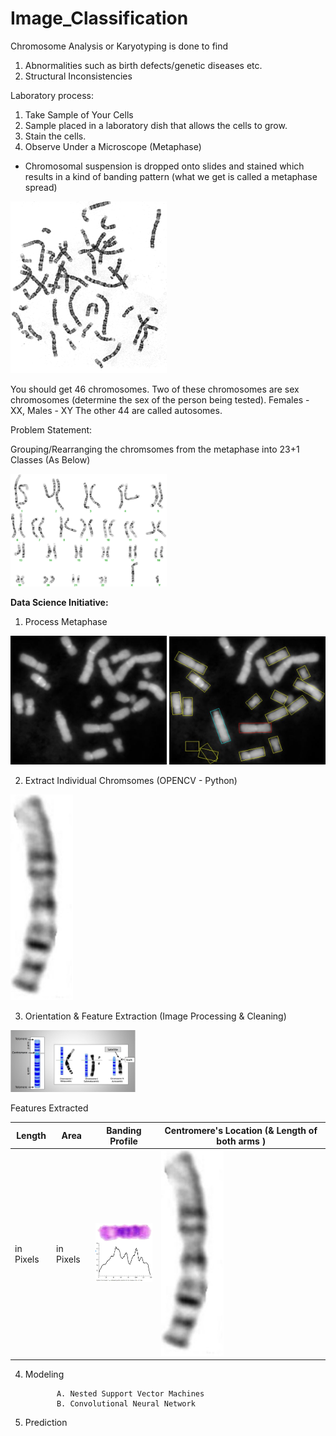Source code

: # Image_Classification
Chromosome Analysis or Karyotyping is done to find  
1. Abnormalities such as birth defects/genetic diseases etc.
2. Structural Inconsistencies 

Laboratory process:
1. Take Sample of Your Cells 
2. Sample placed in a laboratory dish that allows the cells to grow.
3. Stain the cells.
4. Observe Under a Microscope (Metaphase)

* Chromosomal suspension is dropped onto slides and stained which results in a kind of banding pattern (what we get is called a metaphase spread)

<img src="metaphase.png" width="250">


You should get 46 chromosomes.
Two of these chromosomes are sex chromosomes (determine the sex of the person being tested). Females - XX, Males - XY
The other 44 are called autosomes.

Problem Statement:

Grouping/Rearranging the chromsomes from the metaphase into 23+1 Classes (As Below)

<img src="Karyotyping.png" width="250">



<b>Data Science Initiative:</b>

1. Process Metaphase


<img src="process.JPG" width="250">              <img src="metaphase_process.JPG" width="250">

2. Extract Individual Chromsomes (OPENCV - Python)
<img src="centromere.JPG" width="100">

3. Orientation & Feature Extraction (Image Processing & Cleaning)

<img src="description.JPG" width="200">
       
  Features Extracted
  
  
  | Length | Area | Banding Profile | Centromere's Location (& Length of both arms )
  | --- | --- | --- | --- |
  | in Pixels | in Pixels |  <img src="density profile.JPG" width="100"> |  <img src="centromere.JPG" width="100">
  
4. Modeling
   
   
              A. Nested Support Vector Machines
              B. Convolutional Neural Network 

5. Prediction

━━━━━━

PROBLEM STATEMENT - Copy every line where the word "Sample" is present in the entries above.

EXERCISE SOLUTION -
1. Take Sample of Your Cells 
2. Sample placed in a laboratory dish that allows the cells to grow.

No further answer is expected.